Kaltim, 23 Oktober 2024 — gabungnyawartawanindonesia.co.id
Lembaga Pemantau Elang Tiga Hambalang Kalimantan Timur (ETH Kaltim) melakukan kajian hukum dan pengawasan terhadap kebijakan pemberian dana hibah oleh Pemerintah Kabupaten Kutai Timur kepada Aparat Penegak Hukum (APH) di wilayah Kalimantan Timur. Kajian ini menyoroti aspek legalitas, akuntabilitas, dan potensi konflik kepentingan dalam pelaksanaan kebijakan tersebut.
Dalam nota kajian resminya, ETH Kaltim menjelaskan bahwa pemberian hibah kepada instansi vertikal seperti Kepolisian dan Kejaksaan harus tunduk pada ketentuan peraturan perundang-undangan yang berlaku, khususnya terkait pengelolaan keuangan daerah (APBD) dan batas kewenangan antara pemerintah daerah dengan instansi pusat.
“Kedudukan Kejaksaan dan Kepolisian merupakan instansi vertikal pemerintah pusat. Secara prinsip, anggaran pembangunan dan operasional mereka bersumber dari APBN, bukan dari APBD,” jelas hasil kajian ETH Kaltim.
Berdasarkan Pasal 300 ayat (2) Undang-Undang Nomor 23 Tahun 2014, pemerintah daerah memang dapat memberikan bantuan keuangan kepada instansi vertikal apabila bantuan tersebut mendukung penyelenggaraan urusan pemerintahan yang menjadi kewenangan daerah dan memberikan manfaat langsung bagi masyarakat.
Namun, ETH Kaltim menegaskan, Permendagri Nomor 77 Tahun 2020 secara jelas mengatur bahwa hibah kepada instansi vertikal tidak boleh bersifat rutin, tidak boleh digunakan untuk operasional, serta harus didasarkan pada perjanjian kerja sama (MoU) yang menjelaskan manfaat publik yang terukur.
ETH Kaltim juga menyoroti kemungkinan adanya pelanggaran prinsip keuangan negara apabila dana hibah digunakan untuk pembangunan fisik gedung, markas, atau fasilitas utama APH. Sebab, pembangunan fasilitas semacam itu merupakan urusan pemerintah pusat dan seharusnya dibiayai melalui APBN, bukan APBD daerah.

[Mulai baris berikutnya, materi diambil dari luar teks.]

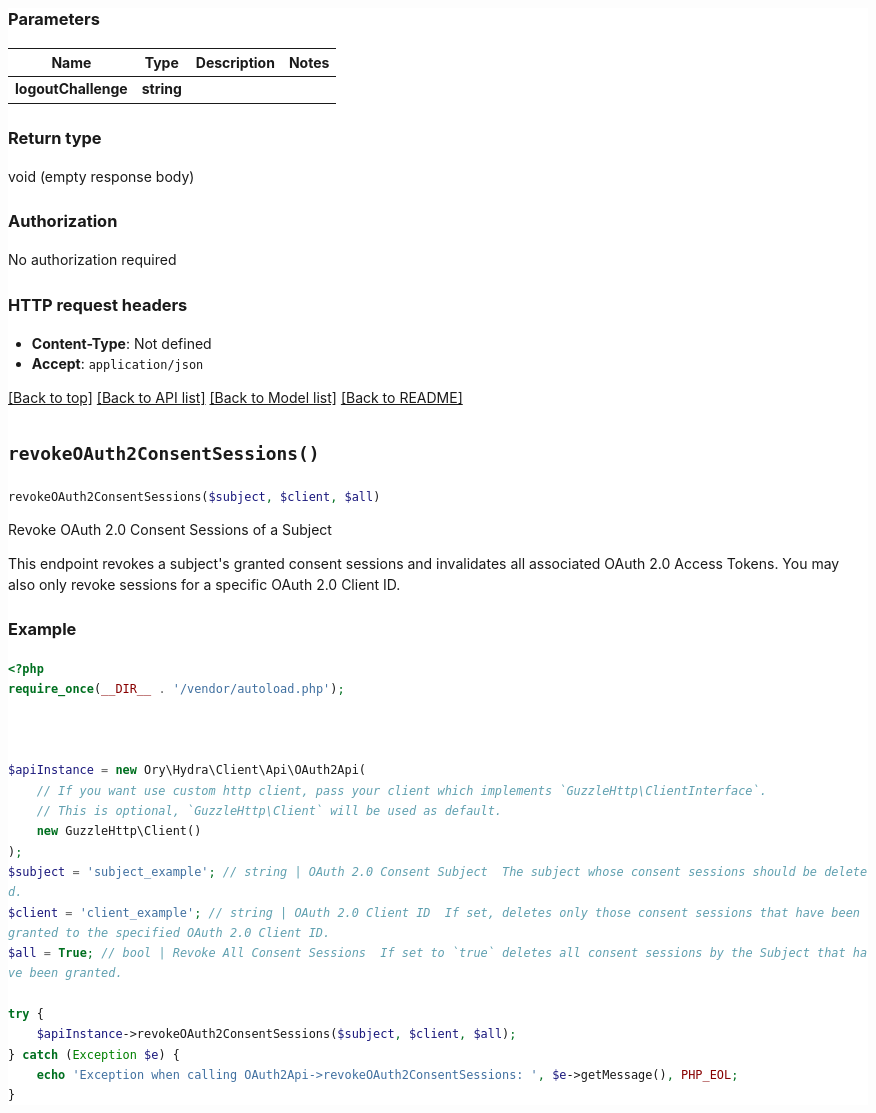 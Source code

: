 
### Parameters

| Name | Type | Description  | Notes |
| ------------- | ------------- | ------------- | ------------- |
| **logoutChallenge** | **string**|  | |

### Return type

void (empty response body)

### Authorization

No authorization required

### HTTP request headers

- **Content-Type**: Not defined
- **Accept**: `application/json`

[[Back to top]](#) [[Back to API list]](../../README.md#endpoints)
[[Back to Model list]](../../README.md#models)
[[Back to README]](../../README.md)

## `revokeOAuth2ConsentSessions()`

```php
revokeOAuth2ConsentSessions($subject, $client, $all)
```

Revoke OAuth 2.0 Consent Sessions of a Subject

This endpoint revokes a subject's granted consent sessions and invalidates all associated OAuth 2.0 Access Tokens. You may also only revoke sessions for a specific OAuth 2.0 Client ID.

### Example

```php
<?php
require_once(__DIR__ . '/vendor/autoload.php');



$apiInstance = new Ory\Hydra\Client\Api\OAuth2Api(
    // If you want use custom http client, pass your client which implements `GuzzleHttp\ClientInterface`.
    // This is optional, `GuzzleHttp\Client` will be used as default.
    new GuzzleHttp\Client()
);
$subject = 'subject_example'; // string | OAuth 2.0 Consent Subject  The subject whose consent sessions should be deleted.
$client = 'client_example'; // string | OAuth 2.0 Client ID  If set, deletes only those consent sessions that have been granted to the specified OAuth 2.0 Client ID.
$all = True; // bool | Revoke All Consent Sessions  If set to `true` deletes all consent sessions by the Subject that have been granted.

try {
    $apiInstance->revokeOAuth2ConsentSessions($subject, $client, $all);
} catch (Exception $e) {
    echo 'Exception when calling OAuth2Api->revokeOAuth2ConsentSessions: ', $e->getMessage(), PHP_EOL;
}
```
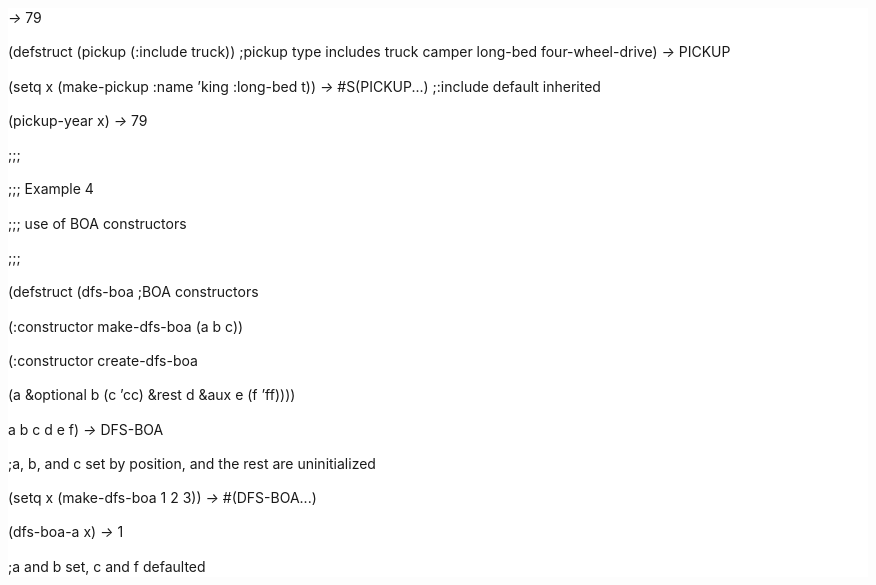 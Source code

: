 
*→* 79 



(defstruct (pickup (:include truck)) ;pickup type includes truck camper long-bed four-wheel-drive) *→* PICKUP 



(setq x (make-pickup :name ’king :long-bed t)) *→* #S(PICKUP...) ;:include default inherited 



(pickup-year x) *→* 79 



;;; 



;;; Example 4 







 



 



;;; use of BOA constructors 



;;; 



(defstruct (dfs-boa ;BOA constructors 



(:constructor make-dfs-boa (a b c)) 



(:constructor create-dfs-boa 



(a &optional b (c ’cc) &rest d &aux e (f ’ff)))) 



a b c d e f) *→* DFS-BOA 



;a, b, and c set by position, and the rest are uninitialized 



(setq x (make-dfs-boa 1 2 3)) *→* #(DFS-BOA...) 



(dfs-boa-a x) *→* 1 



;a and b set, c and f defaulted 
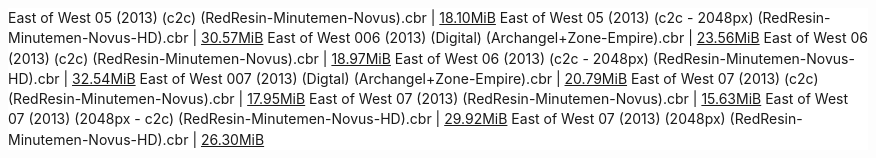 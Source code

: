 East of West 05 (2013) (c2c) (RedResin-Minutemen-Novus).cbr | [18.10MiB](https://pan.baidu.com/s/1mi03MOg#list/path=%2F0-Day%20Week%20of%202013%20Q3%2F0-Day%20Week%20of%202013.08.14%2F%E3%82%AF%E3%82%A8%E3%82%A6%E3%82%BD%E3%82%B5%E3%82%B5%E3%82%AD%E3%82%AA%E3%82%B5%E3%82%A2%E3%82%AF%E3%82%BF%E3%82%B7%E3%82%BF%E3%82%A2%E3%82%A4%E3%82%AA%E3%82%AD%E3%82%BD%E3%82%A6%E3%82%A4%E3%82%A4%E3%82%AA%E3%82%BD%E3%82%AB%E3%82%BB%E3%82%AF%E3%82%A2%E3%82%A4%E3%82%A2%E3%82%B7%E3%82%B7&parentPath=%2F0-Day%20Week%20of%202013%20Q3)
East of West 05 (2013) (c2c - 2048px) (RedResin-Minutemen-Novus-HD).cbr | [30.57MiB](https://pan.baidu.com/s/1mi03MOg#list/path=%2F0-Day%20Week%20of%202013%20Q3%2F0-Day%20Week%20of%202013.08.14%2F%E3%82%B5%E3%82%A8%E3%82%AD%E3%82%A8%E3%82%A2%E3%82%BF%E3%82%B9%E3%82%BB%E3%82%B5%E3%82%BF%E3%82%BD%E3%82%AB%E3%82%A4%E3%82%B3%E3%82%AA%E3%82%AA%E3%82%B1%E3%82%AA%E3%82%B9%E3%82%B1%E3%82%A2%E3%82%AA%E3%82%AA%E3%82%B1%E3%82%A4%E3%82%B7%E3%82%B9%E3%82%A4%E3%82%BD%E3%82%A6%E3%82%AB%E3%82%AD&parentPath=%2F0-Day%20Week%20of%202013%20Q3)
East of West 006 (2013) (Digital) (Archangel+Zone-Empire).cbr | [23.56MiB](https://pan.baidu.com/s/1hscVsvq#list/path=%2F0-Day%20Week%20of%202013%20Q3%2F0-Day%20Week%20of%202013.09.25%2F%E3%82%AA%E3%82%A4%E3%82%A2%E3%82%AF%E3%82%AF%E3%82%AF%E3%82%A4%E3%82%BF%E3%82%A4%E3%82%A6%E3%82%AD%E3%82%B1%E3%82%AD%E3%82%AD%E3%82%AD%E3%82%B5%E3%82%A8%E3%82%B1%E3%82%BD%E3%82%A6%E3%82%BB%E3%82%A4%E3%82%B5%E3%82%BF%E3%82%BB%E3%82%B7%E3%82%BF%E3%82%B3%E3%82%B5%E3%82%B1%E3%82%B1%E3%82%BF&parentPath=%2F0-Day%20Week%20of%202013%20Q3)
East of West 06 (2013) (c2c) (RedResin-Minutemen-Novus).cbr | [18.97MiB](https://pan.baidu.com/s/1hscVsvq#list/path=%2F0-Day%20Week%20of%202013%20Q3%2F0-Day%20Week%20of%202013.09.25%2F%E3%82%A8%E3%82%B5%E3%82%BB%E3%82%AB%E3%82%BF%E3%82%A8%E3%82%AA%E3%82%B7%E3%82%B3%E3%82%A8%E3%82%AA%E3%82%AA%E3%82%B5%E3%82%BF%E3%82%A6%E3%82%A8%E3%82%B7%E3%82%B9%E3%82%A8%E3%82%AD%E3%82%B9%E3%82%B7%E3%82%BF%E3%82%BD%E3%82%BD%E3%82%B1%E3%82%A6%E3%82%AF%E3%82%AA%E3%82%B9%E3%82%B1%E3%82%A4&parentPath=%2F0-Day%20Week%20of%202013%20Q3)
East of West 06 (2013) (c2c - 2048px) (RedResin-Minutemen-Novus-HD).cbr | [32.54MiB](https://pan.baidu.com/s/1hscVsvq#list/path=%2F0-Day%20Week%20of%202013%20Q3%2F0-Day%20Week%20of%202013.09.25%2F%E3%82%A8%E3%82%AA%E3%82%A4%E3%82%AD%E3%82%AB%E3%82%B5%E3%82%B7%E3%82%B5%E3%82%A2%E3%82%BD%E3%82%B3%E3%82%A4%E3%82%AD%E3%82%B9%E3%82%B7%E3%82%A2%E3%82%BB%E3%82%A4%E3%82%A6%E3%82%A4%E3%82%B5%E3%82%AB%E3%82%A6%E3%82%B9%E3%82%BD%E3%82%B1%E3%82%AD%E3%82%A2%E3%82%BD%E3%82%AA%E3%82%A2%E3%82%A4&parentPath=%2F0-Day%20Week%20of%202013%20Q3)
East of West 007 (2013) (Digtal) (Archangel+Zone-Empire).cbr | [20.79MiB](https://pan.baidu.com/s/1kV1lMib#list/path=%2F0-Day%20Week%20of%202013%20Q4%2F0-Day%20Week%20of%202013.11.06%2F%E3%82%B5%E3%82%BD%E3%82%BD%E3%82%A2%E3%82%A2%E3%82%B7%E3%82%B1%E3%82%B7%E3%82%B9%E3%82%AD%E3%82%B7%E3%82%BD%E3%82%A8%E3%82%AA%E3%82%B1%E3%82%A2%E3%82%BD%E3%82%AF%E3%82%A2%E3%82%AF%E3%82%AF%E3%82%A2%E3%82%AD%E3%82%AA%E3%82%A2%E3%82%B1%E3%82%BD%E3%82%AA%E3%82%B3%E3%82%B7%E3%82%AD%E3%82%A6&parentPath=%2F0-Day%20Week%20of%202013%20Q4)
East of West 07 (2013) (c2c) (RedResin-Minutemen-Novus).cbr | [17.95MiB](https://pan.baidu.com/s/1kV1lMib#list/path=%2F0-Day%20Week%20of%202013%20Q4%2F0-Day%20Week%20of%202013.11.06%2F%E3%82%A8%E3%82%AF%E3%82%BB%E3%82%AD%E3%82%BB%E3%82%A8%E3%82%B9%E3%82%B5%E3%82%B9%E3%82%B1%E3%82%AD%E3%82%A6%E3%82%AD%E3%82%B7%E3%82%AF%E3%82%A8%E3%82%BD%E3%82%AF%E3%82%A4%E3%82%AD%E3%82%B1%E3%82%AD%E3%82%B3%E3%82%AD%E3%82%AB%E3%82%A6%E3%82%BB%E3%82%AD%E3%82%B7%E3%82%B1%E3%82%BD%E3%82%B5&parentPath=%2F0-Day%20Week%20of%202013%20Q4)
East of West 07 (2013) (RedResin-Minutemen-Novus).cbr | [15.63MiB](https://pan.baidu.com/s/1kV1lMib#list/path=%2F0-Day%20Week%20of%202013%20Q4%2F0-Day%20Week%20of%202013.11.06%2F%E3%82%BB%E3%82%BB%E3%82%A6%E3%82%A8%E3%82%AD%E3%82%AF%E3%82%B5%E3%82%B3%E3%82%B5%E3%82%B9%E3%82%AB%E3%82%A6%E3%82%B7%E3%82%BB%E3%82%AA%E3%82%A2%E3%82%AB%E3%82%AB%E3%82%B3%E3%82%AF%E3%82%AB%E3%82%AD%E3%82%B3%E3%82%A2%E3%82%BB%E3%82%BB%E3%82%AB%E3%82%B7%E3%82%AB%E3%82%A2%E3%82%B1%E3%82%B5&parentPath=%2F0-Day%20Week%20of%202013%20Q4)
East of West 07 (2013) (2048px - c2c) (RedResin-Minutemen-Novus-HD).cbr | [29.92MiB](https://pan.baidu.com/s/1pKLgpdh#list/path=%2FNovus%20-%20Week%20of%202015%20Q1%2FNovus%20-%20Week%20of%202015-01-14%2F%E3%82%A6%E3%82%AA%E3%82%A2%E3%82%AB%E3%82%B3%E3%82%AD%E3%82%A6%E3%82%A2%E3%82%A2%E3%82%AA%E3%82%AD%E3%82%A2%E3%82%AB%E3%82%A4%E3%82%A6%E3%82%BB%E3%82%BF%E3%82%BF%E3%82%B7%E3%82%AD%E3%82%A6%E3%82%B3%E3%82%BF%E3%82%BB%E3%82%AD%E3%82%BB%E3%82%A4%E3%82%AF%E3%82%BB%E3%82%AF%E3%82%A6%E3%82%A8&parentPath=%2FNovus%20-%20Week%20of%202015%20Q1)
East of West 07 (2013) (2048px) (RedResin-Minutemen-Novus-HD).cbr | [26.30MiB](https://pan.baidu.com/s/1kV1lMib#list/path=%2F0-Day%20Week%20of%202013%20Q4%2F0-Day%20Week%20of%202013.11.06%2F%E3%82%B3%E3%82%A4%E3%82%BF%E3%82%B7%E3%82%AA%E3%82%AD%E3%82%A8%E3%82%BB%E3%82%A4%E3%82%A4%E3%82%A6%E3%82%B9%E3%82%B7%E3%82%AA%E3%82%A6%E3%82%A6%E3%82%BB%E3%82%BF%E3%82%A8%E3%82%BF%E3%82%B3%E3%82%B9%E3%82%BF%E3%82%A2%E3%82%AF%E3%82%B3%E3%82%B9%E3%82%AA%E3%82%B1%E3%82%BB%E3%82%B3%E3%82%BB&parentPath=%2F0-Day%20Week%20of%202013%20Q4)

Selain aspek hukum, lembaga tersebut menilai adanya potensi konflik kepentingan dan gangguan terhadap independensi penegakan hukum, mengingat APH yang menerima hibah juga memiliki kewenangan menindak kasus hukum di wilayah yang sama.
“Pemberian dana hibah kepada APH tanpa dasar hukum yang jelas bisa menimbulkan persepsi negatif terhadap netralitas dan independensi penegakan hukum di daerah,” tulis ETH Kaltim dalam nota tersebut.
Dalam bagian akhir nota kajian, ETH Kaltim merekomendasikan agar pemberian dana hibah kepada APH hanya dapat dilakukan jika memenuhi beberapa syarat pokok:
1. Terdapat MoU resmi dan manfaatnya jelas bagi masyarakat;
2. Tidak digunakan untuk pembangunan fisik utama atau kegiatan operasional rutin;
3. Mendapat persetujuan DPRD serta tercantum secara sah dalam dokumen APBD.
ETH Kaltim menegaskan, jika pemberian dana hibah tersebut dilakukan tanpa dasar hukum yang kuat atau digunakan untuk membangun fasilitas instansi vertikal pusat, maka kebijakan tersebut berpotensi melanggar Undang-Undang Keuangan Negara dan PP Nomor 12 Tahun 2019. Hal ini dapat menjadi objek pemeriksaan Badan Pemeriksa Keuangan (BPK) maupun penegakan hukum oleh aparat berwenang.
“ETH Kaltim akan melakukan pemantauan dan verifikasi lapangan terhadap penggunaan dana hibah dimaksud untuk memastikan tidak terjadi penyimpangan maupun penyalahgunaan anggaran publik,” tegas pernyataan lembaga tersebut.